TASK REQUIREMENTS: Using the data below, output the first line and every line after it up to and including the line containing "that contain the", exactly as written and with nothing added.

PROVIDED RECORDS:
BEGIN
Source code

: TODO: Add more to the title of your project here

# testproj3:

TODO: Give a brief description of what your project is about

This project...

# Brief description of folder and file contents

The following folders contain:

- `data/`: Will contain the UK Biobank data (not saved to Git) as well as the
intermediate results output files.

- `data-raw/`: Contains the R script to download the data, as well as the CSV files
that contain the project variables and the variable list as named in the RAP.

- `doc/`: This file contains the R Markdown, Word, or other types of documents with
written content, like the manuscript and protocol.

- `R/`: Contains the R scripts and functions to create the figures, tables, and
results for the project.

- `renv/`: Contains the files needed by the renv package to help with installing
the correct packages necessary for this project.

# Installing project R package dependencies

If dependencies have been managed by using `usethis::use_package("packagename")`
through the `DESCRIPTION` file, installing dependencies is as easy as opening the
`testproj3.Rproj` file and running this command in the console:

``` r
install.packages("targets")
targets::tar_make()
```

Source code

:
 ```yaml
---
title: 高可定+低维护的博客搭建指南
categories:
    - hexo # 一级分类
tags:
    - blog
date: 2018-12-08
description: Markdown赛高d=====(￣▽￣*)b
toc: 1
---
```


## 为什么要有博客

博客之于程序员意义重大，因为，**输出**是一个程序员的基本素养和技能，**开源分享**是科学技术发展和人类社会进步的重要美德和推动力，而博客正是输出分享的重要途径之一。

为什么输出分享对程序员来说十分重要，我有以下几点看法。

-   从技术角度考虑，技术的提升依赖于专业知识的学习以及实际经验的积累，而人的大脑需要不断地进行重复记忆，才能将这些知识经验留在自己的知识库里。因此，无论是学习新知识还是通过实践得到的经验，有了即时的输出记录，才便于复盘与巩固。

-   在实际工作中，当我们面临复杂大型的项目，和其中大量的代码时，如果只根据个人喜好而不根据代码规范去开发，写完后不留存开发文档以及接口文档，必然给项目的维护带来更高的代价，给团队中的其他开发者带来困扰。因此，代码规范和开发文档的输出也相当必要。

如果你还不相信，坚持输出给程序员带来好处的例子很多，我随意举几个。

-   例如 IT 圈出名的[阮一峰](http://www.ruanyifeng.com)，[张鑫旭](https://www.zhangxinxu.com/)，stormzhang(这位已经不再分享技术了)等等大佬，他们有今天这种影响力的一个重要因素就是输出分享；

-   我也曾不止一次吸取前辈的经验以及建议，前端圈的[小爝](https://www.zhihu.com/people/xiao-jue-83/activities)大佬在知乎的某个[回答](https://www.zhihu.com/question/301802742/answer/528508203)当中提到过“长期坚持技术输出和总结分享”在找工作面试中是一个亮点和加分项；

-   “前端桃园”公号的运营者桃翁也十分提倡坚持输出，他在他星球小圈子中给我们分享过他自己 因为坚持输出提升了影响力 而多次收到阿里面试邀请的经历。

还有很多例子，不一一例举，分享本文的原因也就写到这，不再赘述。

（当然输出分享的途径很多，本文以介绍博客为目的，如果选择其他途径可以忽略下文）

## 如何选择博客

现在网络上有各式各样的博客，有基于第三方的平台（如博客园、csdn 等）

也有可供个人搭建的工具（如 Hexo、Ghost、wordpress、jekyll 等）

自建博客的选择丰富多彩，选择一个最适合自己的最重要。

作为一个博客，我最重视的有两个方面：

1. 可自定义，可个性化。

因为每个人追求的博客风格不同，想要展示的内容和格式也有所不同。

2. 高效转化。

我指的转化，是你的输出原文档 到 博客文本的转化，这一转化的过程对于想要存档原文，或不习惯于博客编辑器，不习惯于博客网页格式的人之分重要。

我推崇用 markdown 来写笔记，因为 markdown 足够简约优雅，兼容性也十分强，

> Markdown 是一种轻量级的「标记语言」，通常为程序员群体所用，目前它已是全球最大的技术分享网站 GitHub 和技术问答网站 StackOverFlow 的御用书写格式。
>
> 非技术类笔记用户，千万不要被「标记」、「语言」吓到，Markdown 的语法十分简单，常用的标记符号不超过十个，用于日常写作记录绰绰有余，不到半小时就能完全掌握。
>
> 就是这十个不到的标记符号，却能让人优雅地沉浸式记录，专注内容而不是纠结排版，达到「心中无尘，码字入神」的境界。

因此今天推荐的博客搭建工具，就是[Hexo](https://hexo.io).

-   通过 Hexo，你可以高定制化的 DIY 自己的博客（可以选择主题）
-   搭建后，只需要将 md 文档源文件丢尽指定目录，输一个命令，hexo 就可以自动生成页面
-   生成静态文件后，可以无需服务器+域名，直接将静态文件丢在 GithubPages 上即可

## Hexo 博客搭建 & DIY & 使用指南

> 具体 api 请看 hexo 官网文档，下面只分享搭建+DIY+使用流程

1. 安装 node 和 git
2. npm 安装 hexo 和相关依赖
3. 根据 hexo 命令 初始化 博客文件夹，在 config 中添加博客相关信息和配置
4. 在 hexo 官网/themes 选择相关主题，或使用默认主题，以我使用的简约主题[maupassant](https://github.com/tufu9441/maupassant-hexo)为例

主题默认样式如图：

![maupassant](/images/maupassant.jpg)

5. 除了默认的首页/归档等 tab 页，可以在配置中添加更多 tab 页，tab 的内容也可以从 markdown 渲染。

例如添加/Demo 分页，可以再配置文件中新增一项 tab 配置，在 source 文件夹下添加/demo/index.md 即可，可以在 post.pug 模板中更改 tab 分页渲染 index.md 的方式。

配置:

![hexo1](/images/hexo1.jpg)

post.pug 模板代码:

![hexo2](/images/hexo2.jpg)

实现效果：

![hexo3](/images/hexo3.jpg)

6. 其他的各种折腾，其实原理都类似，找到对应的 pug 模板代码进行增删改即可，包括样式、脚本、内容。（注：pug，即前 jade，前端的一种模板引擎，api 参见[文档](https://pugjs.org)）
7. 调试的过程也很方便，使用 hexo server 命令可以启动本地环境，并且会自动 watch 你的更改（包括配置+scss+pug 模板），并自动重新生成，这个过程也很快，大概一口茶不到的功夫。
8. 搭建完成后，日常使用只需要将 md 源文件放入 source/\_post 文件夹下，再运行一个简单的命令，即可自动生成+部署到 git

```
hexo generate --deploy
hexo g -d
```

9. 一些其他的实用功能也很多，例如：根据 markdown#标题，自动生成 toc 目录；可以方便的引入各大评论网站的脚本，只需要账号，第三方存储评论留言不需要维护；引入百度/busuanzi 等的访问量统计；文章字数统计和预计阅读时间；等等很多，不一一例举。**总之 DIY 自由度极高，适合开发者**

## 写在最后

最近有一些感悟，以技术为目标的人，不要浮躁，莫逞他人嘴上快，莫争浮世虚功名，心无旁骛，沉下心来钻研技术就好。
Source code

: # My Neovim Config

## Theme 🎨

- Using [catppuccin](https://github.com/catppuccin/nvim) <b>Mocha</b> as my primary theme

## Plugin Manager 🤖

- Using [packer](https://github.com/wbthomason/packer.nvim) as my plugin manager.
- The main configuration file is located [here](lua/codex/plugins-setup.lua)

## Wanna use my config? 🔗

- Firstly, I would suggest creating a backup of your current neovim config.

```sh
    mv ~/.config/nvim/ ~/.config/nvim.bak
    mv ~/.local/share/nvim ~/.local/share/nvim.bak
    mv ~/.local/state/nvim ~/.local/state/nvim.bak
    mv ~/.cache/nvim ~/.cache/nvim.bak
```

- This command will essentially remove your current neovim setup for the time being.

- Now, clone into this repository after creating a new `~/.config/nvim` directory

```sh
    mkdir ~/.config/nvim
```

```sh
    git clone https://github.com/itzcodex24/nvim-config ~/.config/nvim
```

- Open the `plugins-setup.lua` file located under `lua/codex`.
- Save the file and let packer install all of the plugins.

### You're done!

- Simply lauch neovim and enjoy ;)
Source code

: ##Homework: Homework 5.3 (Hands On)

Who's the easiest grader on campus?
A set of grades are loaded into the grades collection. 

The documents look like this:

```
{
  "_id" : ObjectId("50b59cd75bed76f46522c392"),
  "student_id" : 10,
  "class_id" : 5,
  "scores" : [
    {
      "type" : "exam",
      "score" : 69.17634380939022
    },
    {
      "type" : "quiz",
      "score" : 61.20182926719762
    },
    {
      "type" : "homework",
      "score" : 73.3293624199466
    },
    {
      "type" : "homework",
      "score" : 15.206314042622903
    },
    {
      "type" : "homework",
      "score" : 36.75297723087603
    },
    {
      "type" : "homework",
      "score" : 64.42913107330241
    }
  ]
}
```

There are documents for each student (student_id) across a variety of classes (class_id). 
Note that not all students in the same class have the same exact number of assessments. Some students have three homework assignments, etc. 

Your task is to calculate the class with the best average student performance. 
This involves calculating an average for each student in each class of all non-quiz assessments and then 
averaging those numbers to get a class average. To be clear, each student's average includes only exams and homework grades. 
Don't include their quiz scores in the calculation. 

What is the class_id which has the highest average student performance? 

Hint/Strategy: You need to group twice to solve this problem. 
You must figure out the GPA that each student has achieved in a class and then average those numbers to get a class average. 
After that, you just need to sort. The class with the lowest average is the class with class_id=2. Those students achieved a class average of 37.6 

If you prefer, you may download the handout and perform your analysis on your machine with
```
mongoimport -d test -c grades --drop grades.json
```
END
SOLUTION FOR THIS TASK:
Source code

: TODO: Add more to the title of your project here

# testproj3:

TODO: Give a brief description of what your project is about

This project...

# Brief description of folder and file contents

The following folders contain:

- `data/`: Will contain the UK Biobank data (not saved to Git) as well as the
intermediate results output files.

- `data-raw/`: Contains the R script to download the data, as well as the CSV files
that contain the project variables and the variable list as named in the RAP.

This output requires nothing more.